====== Material to process ======

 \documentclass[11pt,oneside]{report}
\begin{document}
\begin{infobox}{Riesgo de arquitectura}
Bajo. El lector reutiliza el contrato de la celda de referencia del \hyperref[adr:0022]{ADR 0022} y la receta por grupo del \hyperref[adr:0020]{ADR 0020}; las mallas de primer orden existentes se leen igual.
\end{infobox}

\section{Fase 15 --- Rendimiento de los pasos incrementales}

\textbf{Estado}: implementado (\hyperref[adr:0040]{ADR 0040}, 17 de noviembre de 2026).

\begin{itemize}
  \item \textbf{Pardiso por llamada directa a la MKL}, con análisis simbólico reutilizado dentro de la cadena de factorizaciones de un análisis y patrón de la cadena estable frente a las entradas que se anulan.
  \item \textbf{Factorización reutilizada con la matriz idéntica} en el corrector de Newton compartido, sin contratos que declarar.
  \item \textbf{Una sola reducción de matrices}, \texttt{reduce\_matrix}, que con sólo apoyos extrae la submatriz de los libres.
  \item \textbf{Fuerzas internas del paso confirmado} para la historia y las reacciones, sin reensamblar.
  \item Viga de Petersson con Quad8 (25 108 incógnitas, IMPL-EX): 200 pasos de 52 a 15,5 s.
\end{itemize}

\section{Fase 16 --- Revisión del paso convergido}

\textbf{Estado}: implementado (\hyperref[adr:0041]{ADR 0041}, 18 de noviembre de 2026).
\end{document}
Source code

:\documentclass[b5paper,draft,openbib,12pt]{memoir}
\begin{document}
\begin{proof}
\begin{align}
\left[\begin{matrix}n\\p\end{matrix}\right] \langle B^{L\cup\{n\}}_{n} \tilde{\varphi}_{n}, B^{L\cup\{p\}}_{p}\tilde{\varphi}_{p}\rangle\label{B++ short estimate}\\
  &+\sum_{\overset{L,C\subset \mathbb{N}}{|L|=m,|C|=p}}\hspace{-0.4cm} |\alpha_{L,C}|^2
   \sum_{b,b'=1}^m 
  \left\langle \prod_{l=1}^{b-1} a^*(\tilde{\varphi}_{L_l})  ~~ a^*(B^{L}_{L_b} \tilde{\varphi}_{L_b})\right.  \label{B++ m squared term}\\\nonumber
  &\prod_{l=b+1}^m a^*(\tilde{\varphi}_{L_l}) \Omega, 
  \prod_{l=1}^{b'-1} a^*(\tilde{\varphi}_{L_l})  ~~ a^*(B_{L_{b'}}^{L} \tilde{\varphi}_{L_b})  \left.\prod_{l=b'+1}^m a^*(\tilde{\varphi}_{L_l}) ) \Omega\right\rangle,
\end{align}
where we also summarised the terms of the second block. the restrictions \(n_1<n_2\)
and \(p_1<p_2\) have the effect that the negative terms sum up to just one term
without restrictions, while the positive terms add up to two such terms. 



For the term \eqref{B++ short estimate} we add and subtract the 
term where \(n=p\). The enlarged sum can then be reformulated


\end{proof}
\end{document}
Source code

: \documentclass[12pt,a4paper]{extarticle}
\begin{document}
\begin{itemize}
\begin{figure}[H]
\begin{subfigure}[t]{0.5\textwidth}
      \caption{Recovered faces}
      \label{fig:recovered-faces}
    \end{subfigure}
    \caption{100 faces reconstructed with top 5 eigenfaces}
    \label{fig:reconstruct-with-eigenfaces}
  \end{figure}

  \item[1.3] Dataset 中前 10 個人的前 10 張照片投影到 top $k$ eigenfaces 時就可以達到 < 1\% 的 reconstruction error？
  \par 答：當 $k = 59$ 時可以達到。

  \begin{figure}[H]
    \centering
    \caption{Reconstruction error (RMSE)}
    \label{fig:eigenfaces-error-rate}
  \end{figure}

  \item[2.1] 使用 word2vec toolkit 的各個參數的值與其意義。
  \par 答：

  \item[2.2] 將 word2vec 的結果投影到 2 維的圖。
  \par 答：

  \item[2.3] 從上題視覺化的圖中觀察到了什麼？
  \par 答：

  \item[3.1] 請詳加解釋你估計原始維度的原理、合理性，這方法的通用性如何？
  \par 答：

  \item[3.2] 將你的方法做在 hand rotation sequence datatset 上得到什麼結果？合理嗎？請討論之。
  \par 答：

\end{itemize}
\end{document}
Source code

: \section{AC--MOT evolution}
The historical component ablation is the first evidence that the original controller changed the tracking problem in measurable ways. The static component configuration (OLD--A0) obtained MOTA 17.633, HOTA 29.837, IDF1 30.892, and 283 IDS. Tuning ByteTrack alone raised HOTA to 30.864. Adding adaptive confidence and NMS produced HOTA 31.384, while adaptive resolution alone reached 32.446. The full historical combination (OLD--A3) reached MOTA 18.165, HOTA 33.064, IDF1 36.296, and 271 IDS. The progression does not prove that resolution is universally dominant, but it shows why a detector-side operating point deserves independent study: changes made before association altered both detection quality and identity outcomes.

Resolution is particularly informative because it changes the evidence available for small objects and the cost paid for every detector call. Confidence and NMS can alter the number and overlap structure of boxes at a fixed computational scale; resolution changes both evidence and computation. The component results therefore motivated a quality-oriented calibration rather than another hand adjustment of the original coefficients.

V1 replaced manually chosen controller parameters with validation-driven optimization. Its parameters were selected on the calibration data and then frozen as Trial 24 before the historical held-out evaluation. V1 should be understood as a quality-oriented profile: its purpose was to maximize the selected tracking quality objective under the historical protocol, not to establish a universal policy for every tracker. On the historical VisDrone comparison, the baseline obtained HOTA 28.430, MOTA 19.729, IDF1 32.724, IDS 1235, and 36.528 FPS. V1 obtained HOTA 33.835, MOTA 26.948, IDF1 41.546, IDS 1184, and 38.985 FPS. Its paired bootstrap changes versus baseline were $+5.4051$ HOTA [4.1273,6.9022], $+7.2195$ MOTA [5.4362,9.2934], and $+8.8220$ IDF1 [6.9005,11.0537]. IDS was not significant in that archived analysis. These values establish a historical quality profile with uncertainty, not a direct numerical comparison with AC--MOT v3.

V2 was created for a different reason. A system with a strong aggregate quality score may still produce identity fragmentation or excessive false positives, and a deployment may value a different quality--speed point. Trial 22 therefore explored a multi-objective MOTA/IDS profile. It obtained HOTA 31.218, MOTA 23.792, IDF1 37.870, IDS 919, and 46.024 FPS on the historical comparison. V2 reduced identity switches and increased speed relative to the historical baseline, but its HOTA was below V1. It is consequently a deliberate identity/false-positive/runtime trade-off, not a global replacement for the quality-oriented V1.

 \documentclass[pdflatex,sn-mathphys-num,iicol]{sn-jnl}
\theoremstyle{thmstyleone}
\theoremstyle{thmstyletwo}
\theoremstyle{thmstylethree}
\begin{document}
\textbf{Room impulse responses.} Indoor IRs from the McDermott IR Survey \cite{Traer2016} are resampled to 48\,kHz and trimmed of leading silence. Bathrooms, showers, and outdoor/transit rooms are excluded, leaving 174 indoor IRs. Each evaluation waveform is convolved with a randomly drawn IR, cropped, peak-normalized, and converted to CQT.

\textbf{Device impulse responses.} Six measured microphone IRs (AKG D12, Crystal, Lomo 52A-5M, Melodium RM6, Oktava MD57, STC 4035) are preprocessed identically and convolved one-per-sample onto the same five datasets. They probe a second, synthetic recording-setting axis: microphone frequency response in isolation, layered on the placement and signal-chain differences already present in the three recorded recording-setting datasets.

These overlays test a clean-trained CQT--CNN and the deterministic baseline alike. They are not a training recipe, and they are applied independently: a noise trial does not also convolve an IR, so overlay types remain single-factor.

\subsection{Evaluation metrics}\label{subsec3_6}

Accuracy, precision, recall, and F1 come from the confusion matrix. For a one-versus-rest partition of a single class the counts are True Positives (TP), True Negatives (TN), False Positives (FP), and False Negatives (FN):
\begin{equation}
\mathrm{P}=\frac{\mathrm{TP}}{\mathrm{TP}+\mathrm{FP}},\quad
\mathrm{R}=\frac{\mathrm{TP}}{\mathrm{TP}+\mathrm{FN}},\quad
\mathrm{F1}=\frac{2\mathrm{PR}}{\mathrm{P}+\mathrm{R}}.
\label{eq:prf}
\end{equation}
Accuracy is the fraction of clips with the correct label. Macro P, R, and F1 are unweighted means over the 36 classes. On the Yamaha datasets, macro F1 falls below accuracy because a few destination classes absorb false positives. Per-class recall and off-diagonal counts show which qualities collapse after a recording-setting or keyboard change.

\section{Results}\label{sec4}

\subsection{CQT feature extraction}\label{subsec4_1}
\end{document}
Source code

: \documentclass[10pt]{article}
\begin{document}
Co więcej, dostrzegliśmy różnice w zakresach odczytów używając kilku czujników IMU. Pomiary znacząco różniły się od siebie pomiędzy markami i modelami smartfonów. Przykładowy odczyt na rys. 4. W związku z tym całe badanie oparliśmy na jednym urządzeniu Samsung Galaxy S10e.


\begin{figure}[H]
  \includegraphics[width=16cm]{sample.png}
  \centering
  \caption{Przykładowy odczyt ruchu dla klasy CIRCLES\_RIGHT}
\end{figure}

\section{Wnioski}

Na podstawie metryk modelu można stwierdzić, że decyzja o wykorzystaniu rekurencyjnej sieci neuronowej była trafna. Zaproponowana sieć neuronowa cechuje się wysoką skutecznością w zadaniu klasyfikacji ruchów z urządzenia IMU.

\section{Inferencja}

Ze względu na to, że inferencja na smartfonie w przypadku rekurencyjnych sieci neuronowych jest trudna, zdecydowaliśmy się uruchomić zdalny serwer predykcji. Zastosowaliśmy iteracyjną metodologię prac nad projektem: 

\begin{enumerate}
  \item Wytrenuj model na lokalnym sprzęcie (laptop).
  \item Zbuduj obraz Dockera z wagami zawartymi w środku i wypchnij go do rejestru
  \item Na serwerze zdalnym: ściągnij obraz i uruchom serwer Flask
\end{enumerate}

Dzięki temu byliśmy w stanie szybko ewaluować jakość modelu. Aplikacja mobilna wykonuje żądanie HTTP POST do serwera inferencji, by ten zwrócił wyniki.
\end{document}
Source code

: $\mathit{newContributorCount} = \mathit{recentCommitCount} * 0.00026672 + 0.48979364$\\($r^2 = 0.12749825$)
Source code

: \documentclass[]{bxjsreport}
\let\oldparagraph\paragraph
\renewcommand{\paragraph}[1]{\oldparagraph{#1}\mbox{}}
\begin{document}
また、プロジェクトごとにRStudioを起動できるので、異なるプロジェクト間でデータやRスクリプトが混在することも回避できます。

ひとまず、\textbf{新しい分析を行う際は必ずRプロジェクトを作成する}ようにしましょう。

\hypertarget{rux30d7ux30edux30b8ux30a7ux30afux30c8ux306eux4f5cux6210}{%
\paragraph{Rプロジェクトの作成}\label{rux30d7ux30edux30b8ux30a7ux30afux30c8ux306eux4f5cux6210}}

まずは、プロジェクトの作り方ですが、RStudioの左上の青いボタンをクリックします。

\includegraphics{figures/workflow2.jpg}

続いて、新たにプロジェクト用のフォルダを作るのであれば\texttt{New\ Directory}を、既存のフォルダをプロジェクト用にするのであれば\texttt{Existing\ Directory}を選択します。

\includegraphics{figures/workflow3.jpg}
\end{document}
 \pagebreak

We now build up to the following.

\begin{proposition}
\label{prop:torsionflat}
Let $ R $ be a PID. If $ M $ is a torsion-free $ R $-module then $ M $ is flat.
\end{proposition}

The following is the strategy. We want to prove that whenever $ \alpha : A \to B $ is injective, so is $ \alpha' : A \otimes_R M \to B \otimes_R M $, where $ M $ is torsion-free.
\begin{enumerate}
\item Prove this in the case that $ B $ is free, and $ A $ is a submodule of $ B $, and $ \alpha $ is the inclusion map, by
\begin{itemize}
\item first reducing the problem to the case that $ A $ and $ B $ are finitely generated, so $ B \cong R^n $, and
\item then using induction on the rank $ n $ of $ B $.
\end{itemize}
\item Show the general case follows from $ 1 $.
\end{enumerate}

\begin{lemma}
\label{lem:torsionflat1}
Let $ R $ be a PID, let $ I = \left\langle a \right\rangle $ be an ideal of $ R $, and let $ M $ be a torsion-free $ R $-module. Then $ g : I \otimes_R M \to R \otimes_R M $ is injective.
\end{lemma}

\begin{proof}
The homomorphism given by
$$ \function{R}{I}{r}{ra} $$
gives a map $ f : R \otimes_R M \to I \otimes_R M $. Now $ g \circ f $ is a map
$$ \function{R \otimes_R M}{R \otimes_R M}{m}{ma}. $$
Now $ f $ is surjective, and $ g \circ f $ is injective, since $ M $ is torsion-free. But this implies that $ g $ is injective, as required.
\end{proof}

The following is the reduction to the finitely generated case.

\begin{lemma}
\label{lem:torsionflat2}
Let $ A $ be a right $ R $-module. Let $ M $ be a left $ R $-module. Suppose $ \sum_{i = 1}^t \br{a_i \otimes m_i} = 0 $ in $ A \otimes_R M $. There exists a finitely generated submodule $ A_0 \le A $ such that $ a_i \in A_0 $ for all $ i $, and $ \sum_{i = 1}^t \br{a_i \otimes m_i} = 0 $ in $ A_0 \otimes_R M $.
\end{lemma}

======

Task goal | Repeat only the stretch of lines that opens with the line containing "まずは、プロジェクトの作り方" and closes with the final line of the entries, both included, exactly as written.

Your response |
まずは、プロジェクトの作り方ですが、RStudioの左上の青いボタンをクリックします。

\includegraphics{figures/workflow2.jpg}

続いて、新たにプロジェクト用のフォルダを作るのであれば\texttt{New\ Directory}を、既存のフォルダをプロジェクト用にするのであれば\texttt{Existing\ Directory}を選択します。

\includegraphics{figures/workflow3.jpg}
\end{document}
 \pagebreak

We now build up to the following.

\begin{proposition}
\label{prop:torsionflat}
Let $ R $ be a PID. If $ M $ is a torsion-free $ R $-module then $ M $ is flat.
\end{proposition}

The following is the strategy. We want to prove that whenever $ \alpha : A \to B $ is injective, so is $ \alpha' : A \otimes_R M \to B \otimes_R M $, where $ M $ is torsion-free.
\begin{enumerate}
\item Prove this in the case that $ B $ is free, and $ A $ is a submodule of $ B $, and $ \alpha $ is the inclusion map, by
\begin{itemize}
\item first reducing the problem to the case that $ A $ and $ B $ are finitely generated, so $ B \cong R^n $, and
\item then using induction on the rank $ n $ of $ B $.
\end{itemize}
\item Show the general case follows from $ 1 $.
\end{enumerate}

\begin{lemma}
\label{lem:torsionflat1}
Let $ R $ be a PID, let $ I = \left\langle a \right\rangle $ be an ideal of $ R $, and let $ M $ be a torsion-free $ R $-module. Then $ g : I \otimes_R M \to R \otimes_R M $ is injective.
\end{lemma}

\begin{proof}
The homomorphism given by
$$ \function{R}{I}{r}{ra} $$
gives a map $ f : R \otimes_R M \to I \otimes_R M $. Now $ g \circ f $ is a map
$$ \function{R \otimes_R M}{R \otimes_R M}{m}{ma}. $$
Now $ f $ is surjective, and $ g \circ f $ is injective, since $ M $ is torsion-free. But this implies that $ g $ is injective, as required.
\end{proof}

The following is the reduction to the finitely generated case.

\begin{lemma}
\label{lem:torsionflat2}
Let $ A $ be a right $ R $-module. Let $ M $ be a left $ R $-module. Suppose $ \sum_{i = 1}^t \br{a_i \otimes m_i} = 0 $ in $ A \otimes_R M $. There exists a finitely generated submodule $ A_0 \le A $ such that $ a_i \in A_0 $ for all $ i $, and $ \sum_{i = 1}^t \br{a_i \otimes m_i} = 0 $ in $ A_0 \otimes_R M $.
\end{lemma}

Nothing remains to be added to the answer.